Mr. Sefton had a secret that was slowly producing in him misanthropy. His nature was tropical and his courage arctic, which, coupled with his forty-five years, was a great obstacle to his happiness. In dress he was a dandy, at heart he was a craven and, never daring, he was consumed with his own fire.
The other guests at Galvin House drifted in and out, said the same things, wore the same clothes, with occasional additions, had the same thoughts; whilst over all, as if to compose the picture, brooded the reek of cooking.

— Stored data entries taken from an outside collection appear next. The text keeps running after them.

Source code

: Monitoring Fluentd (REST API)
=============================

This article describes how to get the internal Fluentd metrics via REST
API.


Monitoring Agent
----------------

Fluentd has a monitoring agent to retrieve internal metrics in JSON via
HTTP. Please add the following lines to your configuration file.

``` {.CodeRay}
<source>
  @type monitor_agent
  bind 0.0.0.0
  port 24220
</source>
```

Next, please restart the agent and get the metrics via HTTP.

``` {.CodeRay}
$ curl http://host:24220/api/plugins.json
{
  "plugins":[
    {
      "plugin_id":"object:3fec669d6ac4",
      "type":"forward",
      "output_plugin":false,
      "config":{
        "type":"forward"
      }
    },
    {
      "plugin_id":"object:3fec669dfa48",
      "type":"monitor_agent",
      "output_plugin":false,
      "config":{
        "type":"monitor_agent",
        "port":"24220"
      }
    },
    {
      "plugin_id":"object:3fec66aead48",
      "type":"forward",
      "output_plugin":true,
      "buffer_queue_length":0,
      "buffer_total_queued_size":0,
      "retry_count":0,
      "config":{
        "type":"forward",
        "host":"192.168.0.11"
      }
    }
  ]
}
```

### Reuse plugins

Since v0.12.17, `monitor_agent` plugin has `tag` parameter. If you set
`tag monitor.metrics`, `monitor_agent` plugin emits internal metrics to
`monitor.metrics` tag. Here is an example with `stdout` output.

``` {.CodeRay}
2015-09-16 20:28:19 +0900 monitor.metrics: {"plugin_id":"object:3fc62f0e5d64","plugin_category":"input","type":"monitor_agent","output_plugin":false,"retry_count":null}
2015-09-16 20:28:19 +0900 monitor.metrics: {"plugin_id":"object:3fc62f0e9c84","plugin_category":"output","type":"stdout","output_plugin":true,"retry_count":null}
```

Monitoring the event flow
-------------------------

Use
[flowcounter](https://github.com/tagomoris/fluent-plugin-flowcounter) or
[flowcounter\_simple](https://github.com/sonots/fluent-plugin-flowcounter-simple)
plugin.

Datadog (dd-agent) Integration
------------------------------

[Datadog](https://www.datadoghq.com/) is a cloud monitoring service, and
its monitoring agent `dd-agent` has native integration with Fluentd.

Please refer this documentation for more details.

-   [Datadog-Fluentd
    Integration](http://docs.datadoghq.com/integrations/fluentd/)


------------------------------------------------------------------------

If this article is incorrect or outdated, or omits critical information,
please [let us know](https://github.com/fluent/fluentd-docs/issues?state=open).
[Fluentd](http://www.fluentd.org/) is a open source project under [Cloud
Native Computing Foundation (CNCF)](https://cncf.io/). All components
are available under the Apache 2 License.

The atmosphere of Galvin House was English, the cooking was English, and the lack of culinary imagination also was English. There were two and a half menus for the one o'clock Sunday dinner. Roast mutton, onion sauce, cabbage, potatoes, fruit pie, and custard; alternated for four weeks with roast beef and Yorkshire pudding, cauliflower, roast potatoes, and lemon pudding. Then came roast pork, apple sauce, potatoes, greens with stewed fruit and cheese afterwards.
The cuisine was in itself a calendar. If your first Sunday were a roast-pork Sunday, you knew without mental effort on every roast-pork Sunday exactly how many months you had been there. If for a moment you had forgotten the day, and found yourself toying with a herring at dinner, you knew it was a Tuesday, just as you knew it was Friday from the Scotch broth placed before you.
Nobody seemed to mind the dreary reiteration, because everybody was so occupied in keeping up appearances. Sunday was the day of reckoning and retrospection. "Were they getting full value for their money?" was the unuttered question. There were whisperings and grumblings, sometimes complaints. Then there was another aspect. Each guest had to enquire if the expenditure were justified by income. All these things, like the weekly mending, were kept for Sundays.
By tea-time the atmosphere was one of unrest. Mr. Sefton returned from the Park disappointed, Miss Sikkum from Sunday-school, breathless from her flight before some alleged admirer, Patricia from her walk, conscious of a dissatisfaction she could not define. Mr. Cordal awoke unrefreshed, Mrs. Craske-Morton emerged from her "boudoir," where she balanced the week's accounts, convinced that ruin stared her in the face owing to the tonic qualities of Bayswater air, and Mr. Bolton emerged from Lloyd's News facetious. Miss Wangle was acid, Mrs. Mosscrop-Smythe ultra-forbearing, whilst Mrs. Barnes found it impossible to decide between a heart-cake and a rusk. Only Mrs. Hamilton, at work upon her inevitable knitting, seemed human and content.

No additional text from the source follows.